**What you should do:** If a line below contains the string "release", return that line.

※ ※ ※

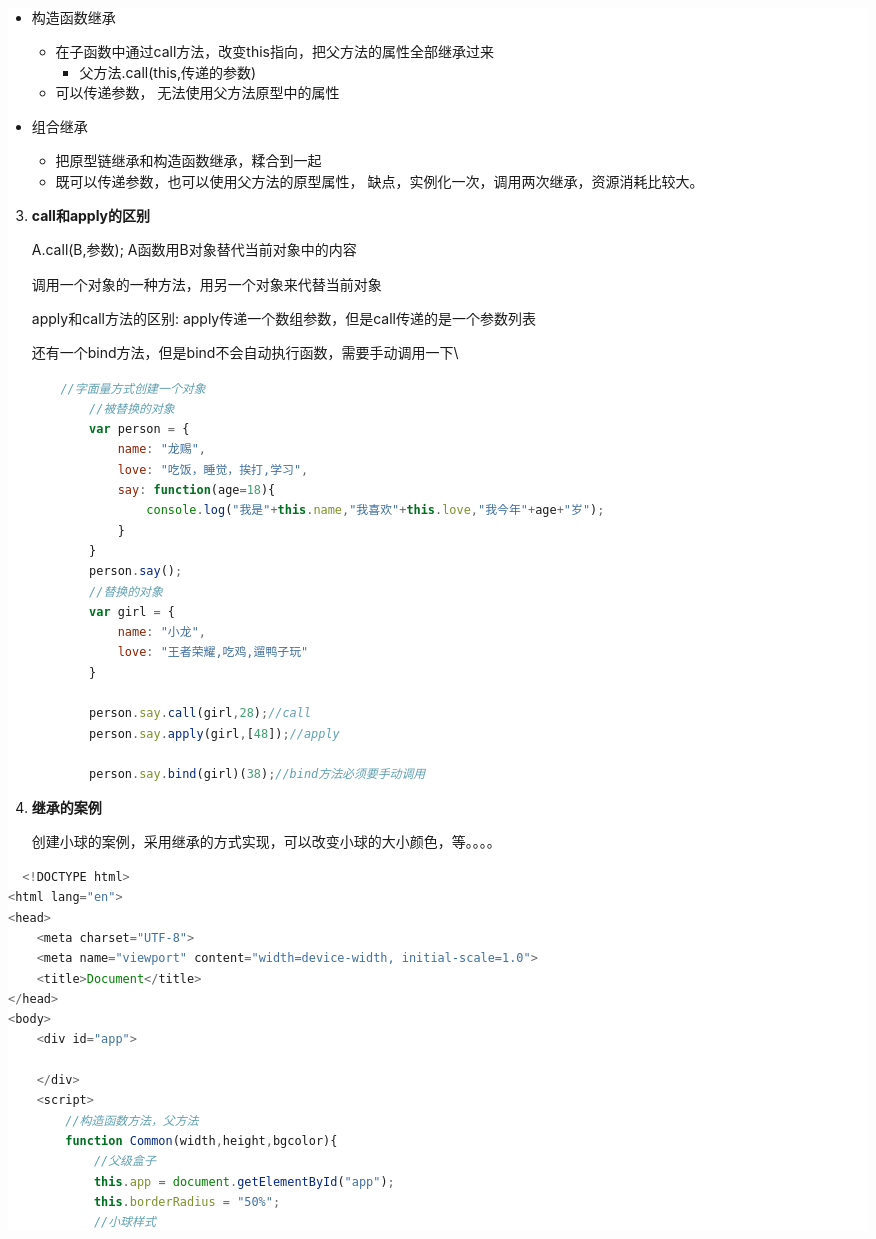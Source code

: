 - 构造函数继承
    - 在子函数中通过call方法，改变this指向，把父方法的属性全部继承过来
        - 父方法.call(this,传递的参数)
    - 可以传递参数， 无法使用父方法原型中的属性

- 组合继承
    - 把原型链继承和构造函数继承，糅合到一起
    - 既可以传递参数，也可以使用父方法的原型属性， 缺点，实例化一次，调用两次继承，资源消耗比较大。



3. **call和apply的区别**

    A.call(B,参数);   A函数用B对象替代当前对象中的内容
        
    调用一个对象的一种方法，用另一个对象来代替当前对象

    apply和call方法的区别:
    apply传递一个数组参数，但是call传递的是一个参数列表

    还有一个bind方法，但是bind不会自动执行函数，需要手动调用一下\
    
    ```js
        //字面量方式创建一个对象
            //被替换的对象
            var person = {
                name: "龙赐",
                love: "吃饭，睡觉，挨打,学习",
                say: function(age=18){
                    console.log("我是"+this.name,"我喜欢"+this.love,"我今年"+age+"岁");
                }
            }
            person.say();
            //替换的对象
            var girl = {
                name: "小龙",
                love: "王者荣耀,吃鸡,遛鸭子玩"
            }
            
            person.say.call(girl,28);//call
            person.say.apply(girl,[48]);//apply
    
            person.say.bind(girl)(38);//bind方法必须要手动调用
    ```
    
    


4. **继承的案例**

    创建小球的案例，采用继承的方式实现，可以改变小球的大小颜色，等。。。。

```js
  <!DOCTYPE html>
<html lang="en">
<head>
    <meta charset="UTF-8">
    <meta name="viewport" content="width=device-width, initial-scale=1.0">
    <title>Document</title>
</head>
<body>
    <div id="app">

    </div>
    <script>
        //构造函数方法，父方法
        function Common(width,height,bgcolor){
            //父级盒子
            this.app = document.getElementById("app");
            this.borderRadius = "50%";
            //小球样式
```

※ ※ ※

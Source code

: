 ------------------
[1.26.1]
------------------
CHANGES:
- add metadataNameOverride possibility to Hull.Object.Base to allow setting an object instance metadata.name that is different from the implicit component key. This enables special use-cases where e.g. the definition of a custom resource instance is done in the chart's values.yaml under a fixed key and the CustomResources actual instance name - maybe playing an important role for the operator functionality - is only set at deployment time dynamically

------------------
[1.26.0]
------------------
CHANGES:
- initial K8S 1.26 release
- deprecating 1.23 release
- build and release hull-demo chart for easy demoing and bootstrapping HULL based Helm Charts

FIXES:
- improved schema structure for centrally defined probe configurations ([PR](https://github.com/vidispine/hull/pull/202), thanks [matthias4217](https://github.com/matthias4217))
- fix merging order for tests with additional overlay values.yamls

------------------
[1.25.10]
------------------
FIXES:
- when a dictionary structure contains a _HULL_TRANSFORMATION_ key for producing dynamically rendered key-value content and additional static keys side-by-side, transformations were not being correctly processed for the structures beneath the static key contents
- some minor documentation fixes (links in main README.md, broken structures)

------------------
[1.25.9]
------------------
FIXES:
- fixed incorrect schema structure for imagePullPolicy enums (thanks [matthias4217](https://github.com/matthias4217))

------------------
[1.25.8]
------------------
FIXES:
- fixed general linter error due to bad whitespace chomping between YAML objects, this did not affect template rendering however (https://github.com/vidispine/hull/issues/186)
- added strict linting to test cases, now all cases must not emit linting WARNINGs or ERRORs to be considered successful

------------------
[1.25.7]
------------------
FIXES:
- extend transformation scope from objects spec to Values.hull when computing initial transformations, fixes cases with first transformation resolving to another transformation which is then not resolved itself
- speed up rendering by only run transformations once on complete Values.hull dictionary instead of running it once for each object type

※ ※ ※

**Exercise result:**
- initial K8S 1.26 release
- deprecating 1.23 release
- build and release hull-demo chart for easy demoing and bootstrapping HULL based Helm Charts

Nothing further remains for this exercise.